Wachovia Bank and Wells Fargo, its successor, agreed on Thursday to a $58.75 million settlement with a multi-state task force as part of an ongoing national investigation of alleged anti-competitive and fraudulent conduct in the municipal bond derivatives industry, according to the state Attorney General's office.
Ultimately, the settlement means certain municipalities, school districts and nonprofits in New Jersey may be entitled to restitution.
However, the state Attorney General's office does not have a list "for public dissemination" of the bond issuers, towns, school districts and organizations that may be entitled to restitution, according to Leland Moore, a spokesman for the attorney general's office.
Municipal bond derivatives are contracts that tax-exempt issuers use to reinvest proceeds of bond sales until the funds are needed or to hedge interest-rate risk.
Municipal and school district officials in Point Borough and Point Beach could not immediately be reached on Thursday regarding whether they had contracted with Wachovia and, consequently, may be entitled to restitution.
A prepared statement from the state attorney general's office says, "Under the settlement, Wachovia will pay municipal bond issuers in New Jersey upwards of $2 million in restitution, according to preliminary estimates."
"That $2 million represents the preliminary, estimated total amount that eligible bond issuers in New Jersey who choose to participate, will receive," Moore wrote in an email on Thursday afternoon.
"Each eligible bond issuer will be notified by the claims administrator that it is eligible to participate in the settlement (that is, eligible to receive restitution)," Moore added.
The multi-state task force settlement is part of a coordinated global $148 million settlement that Wachovia entered into on Thursday, according to the statement.
Nationwide, Wachovia has agreed to pay a total of $54.5 million in restitution to affected state agencies (in 26 states), municipalities, school districts and not-for-profit entities that entered into municipal derivative contracts with Wachovia between 1998 and 2004 and are eligible to participate in the settlement, the statement says.
In addition, Wachovia has agreed to pay a $1.25 million civil penalty and $3 million for fees and costs of the investigation to the 26 settling states.
Wachovia also reached agreement with the U.S. Department of Justice's Antitrust Division, the U.S. Securities and Exchange Commission, the Office of the Comptroller of the Currency, and the Internal Revenue Service.
Wachovia is the fourth financial institution to settle with the multi-state task force in the ongoing municipal bond derivatives investigation.
The others are Bank of America, UBS AG and JP Morgan.

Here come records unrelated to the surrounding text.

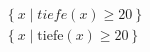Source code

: \begin{align*}
  \left\lbrace x \mid tiefe(x) \geq 20 \right\rbrace \\
  \left\lbrace x \mid \text{tiefe}(x) \geq 20 \right\rbrace
\end{align*}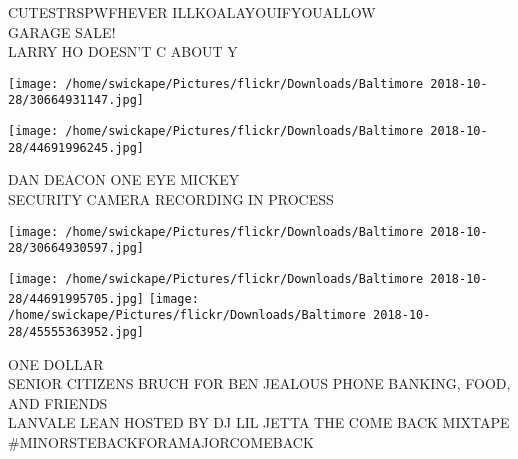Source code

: \documentclass[10pt,letterpaper]{article}
\begin{document}
CUTESTRSPWFHEVER ILLKOALAYOUIFYOUALLOW\\
GARAGE SALE!\\
LARRY HO DOESN'T C ABOUT Y
\pagebreak

\texttt{[image: /home/swickape/Pictures/flickr/Downloads/Baltimore 2018-10-28/30664931147.jpg]}

\vspace{0.25in}
\texttt{[image: /home/swickape/Pictures/flickr/Downloads/Baltimore 2018-10-28/44691996245.jpg]}

DAN DEACON ONE EYE MICKEY\\
SECURITY CAMERA RECORDING IN PROCESS
\pagebreak

\texttt{[image: /home/swickape/Pictures/flickr/Downloads/Baltimore 2018-10-28/30664930597.jpg]}

\vspace{0.25in}
\texttt{[image: /home/swickape/Pictures/flickr/Downloads/Baltimore 2018-10-28/44691995705.jpg]}
\texttt{[image: /home/swickape/Pictures/flickr/Downloads/Baltimore 2018-10-28/45555363952.jpg]}

ONE DOLLAR\\
SENIOR CITIZENS BRUCH FOR BEN JEALOUS PHONE BANKING, FOOD, AND FRIENDS\\
LANVALE LEAN HOSTED BY DJ LIL JETTA THE COME BACK MIXTAPE \#MINORSTEBACKFORAMAJORCOMEBACK
\pagebreak
\end{document}

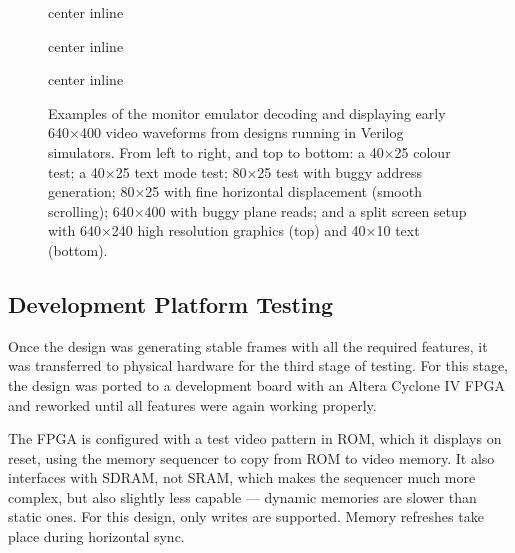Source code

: \begin{figure}
  \centering
  \begin{htmldiv}{center inline}
    \hfill
  \end{htmldiv}
  \vspace{1em}

  \begin{htmldiv}{center inline}
    \hfill
  \end{htmldiv}
  \vspace{1em}

  \begin{htmldiv}{center inline}
    \hfill
  \end{htmldiv}
  \caption[Monitor Emulator Examples]{\label{fig:vdu:monitor-emu-examples}Examples of the monitor
    emulator decoding and displaying early 640×400 video waveforms from designs
    running in Verilog simulators. From left to right, and top to bottom: a
    40×25 colour test; a 40×25 text mode test; 80×25 test with buggy address
    generation; 80×25 with fine horizontal displacement (smooth scrolling);
    640×400 with buggy plane reads; and a split screen setup with 640×240 high
    resolution graphics (top) and 40×10 text (bottom).}
\end{figure}

\subsection{Development Platform Testing}

Once the design was generating stable frames with all the required features, it
was transferred to physical hardware for the third stage of testing. For this
stage, the design was ported to a development board with an Altera Cyclone IV
FPGA and reworked until all features were again working properly.

The FPGA is configured with a test video pattern in ROM, which it displays on
reset, using the memory sequencer to copy from ROM to video memory. It also
interfaces with \gls{SDRAM}, not \gls{SRAM}, which makes the sequencer much
more complex, but also slightly less capable — dynamic memories are slower than
static ones. For this design, only writes are supported. Memory refreshes take
place during horizontal sync.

To date, the multi-state task force has obtained settlements worth more than $300 million.
In April 2008, the states began investigating allegations that certain large financial institutions, including national banks and insurance companies, and certain brokers and swap advisors, engaged in various schemes to rig bids and commit other deceptive, unfair and fraudulent conduct in the municipal bond derivatives market.
"The investigation, which remains ongoing, revealed collusive and deceptive conduct involving individuals at Wachovia and other financial institutions, and certain brokers with whom they had working relationships," the statement says.
"The wrongful conduct took the form of bid-rigging, submission of non-competitive courtesy bids and submission of fraudulent certifications of compliance to government agencies, among others, in contravention of U.S. Treasury regulations.
"Regardless of the means used to carry out the various schemes, the objective was to enrich the financial institution and/or the broker at the expense of the issuer -- and ultimately taxpayers -- depriving the issuer of a competitive, transparent marketplace," the statement says.
"As a result of such wrongful conduct, state, city, local, and not-for-profit entities entered into municipal derivatives contracts on less advantageous terms than they otherwise would have," the statement says.
In addition to New Jersey, other Attorneys General joining the settlement are: Alabama, California, Colorado, Connecticut, District of Columbia, Florida, Idaho, Illinois, Kansas, Maryland, Massachusetts, Michigan, Missouri, Montana, Nevada, New York, North Carolina, Ohio, Oregon, Pennsylvania, South Carolina, Texas, Tennessee and Wisconsin.
Deputy Attorney General Joshua T. Rabinowitz, Deputy Attorney General Toral M. Joshi, Assistant Attorney General Brian F. McDonough, and Assistant Attorney General Carol Jacobson handled the matter on behalf of the state.